Warner Music Group reported a 17 percent jump in first-quarter revenue to $1.7 billion, driven by a slate of high-profile releases, streaming growth and a handful of favorable currency moves. The company told investors on Thursday (May 7) that major releases from Bruno Mars and sombr were among the catalysts for the uptick.

The topline was led by recorded music revenue of $1.38 billion, up 17 percent year over year, and music publishing revenue of $353 million, up 14 percent. Operating income rose 57 percent to $264 million, while adjusted operating income before depreciation and amortization climbed 31 percent to $397 million.

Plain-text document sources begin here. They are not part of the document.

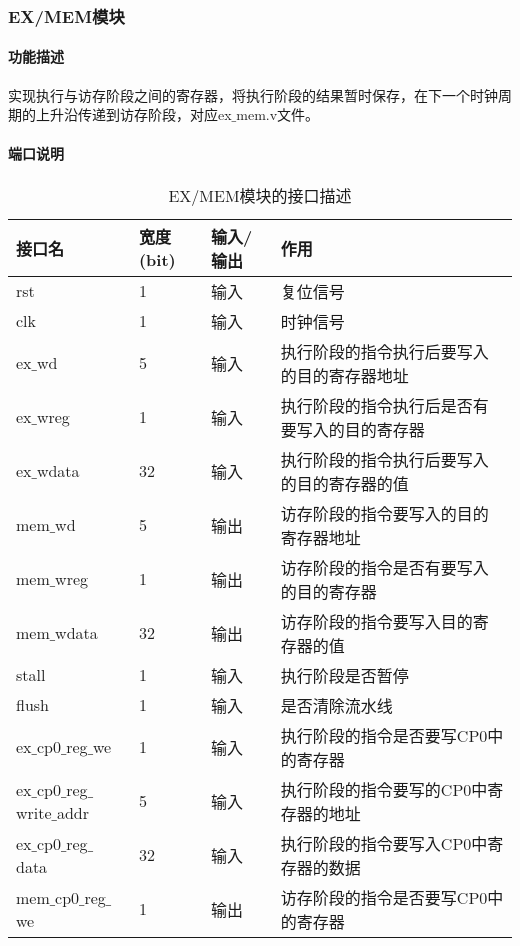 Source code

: \subsubsection{EX/MEM模块}
\paragraph{功能描述}
\quad

\quad

实现执行与访存阶段之间的寄存器，将执行阶段的结果暂时保存，在下一个时钟周期的上升沿传递到访存阶段，对应ex$\_$mem.v文件。
\paragraph{端口说明}
\quad

\quad
\begin{table}[H]
	\centering
	\caption{EX/MEM模块的接口描述}
	\begin{tabular}{|l|l|l|l|}
		\hline
		接口名 & 宽度(bit) & 输入/输出 & 作用 \\
		\hline
		rst & 1 & 输入 & 复位信号 \\
		\hline
		clk & 1 & 输入 & 时钟信号 \\
		\hline
		ex$\_$wd & 5 & 输入 & 执行阶段的指令执行后要写入的目的寄存器地址 \\
		\hline
		ex$\_$wreg & 1 & 输入 & 执行阶段的指令执行后是否有要写入的目的寄存器 \\
		\hline
		ex$\_$wdata & 32 & 输入 & 执行阶段的指令执行后要写入的目的寄存器的值 \\
		\hline
		mem$\_$wd & 5 & 输出 & 访存阶段的指令要写入的目的寄存器地址 \\
		\hline
		mem$\_$wreg & 1 & 输出 & 访存阶段的指令是否有要写入的目的寄存器 \\
		\hline
		mem$\_$wdata & 32 & 输出 & 访存阶段的指令要写入目的寄存器的值 \\
		\hline
		stall & 1 & 输入 & 执行阶段是否暂停 \\
		\hline
		flush & 1 & 输入 & 是否清除流水线 \\
		\hline
		ex$\_$cp0$\_$reg$\_$we & 1 & 输入 & 执行阶段的指令是否要写CP0中的寄存器 \\
		\hline
		ex$\_$cp0$\_$reg$\_$write$\_$addr & 5 & 输入 & 执行阶段的指令要写的CP0中寄存器的地址 \\
		\hline
		ex$\_$cp0$\_$reg$\_$data & 32 & 输入 & 执行阶段的指令要写入CP0中寄存器的数据 \\
		\hline
		mem$\_$cp0$\_$reg$\_$we & 1 & 输出 & 访存阶段的指令是否要写CP0中的寄存器 \\

\end{tabular}
\end{table}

“After years of doing hard, unsexy, foundational work, after making tough organizational decisions and redesigns and difficult decisions while growing the business, we have now hit our stride,” Warner CEO Robert Kyncl said on the earnings call. “It feels great to work hard for years and now have consistent delivery, and it feels great to have confidence about the future.”

Digital revenue across recorded music and publishing approached $1.2 billion, up 16.7 percent, with streaming revenue rising 17.1 percent overall. Recorded music streaming grew 16.5 percent and publishing streaming jumped 20 percent, supported by new deals and catalog activity that boosted mechanical and synch income as well.

Beyond Bruno Mars and sombr, WMG cited first-quarter contributions from artists including Alex Warren and Ed Sheeran. The label said recorded music revenue grew 17.4 percent on a reported basis and 12.7 percent on a constant currency basis. Within that mix, artist services and expanded-rights revenue soared 28.6 percent, and physical sales grew 22 percent.

Music publishing also strengthened, with revenue up nearly 14 percent (9.6 percent in constant currency). Performance receipts increased about 10 percent, and synchronization revenue edged up roughly $1 million versus the prior-year quarter.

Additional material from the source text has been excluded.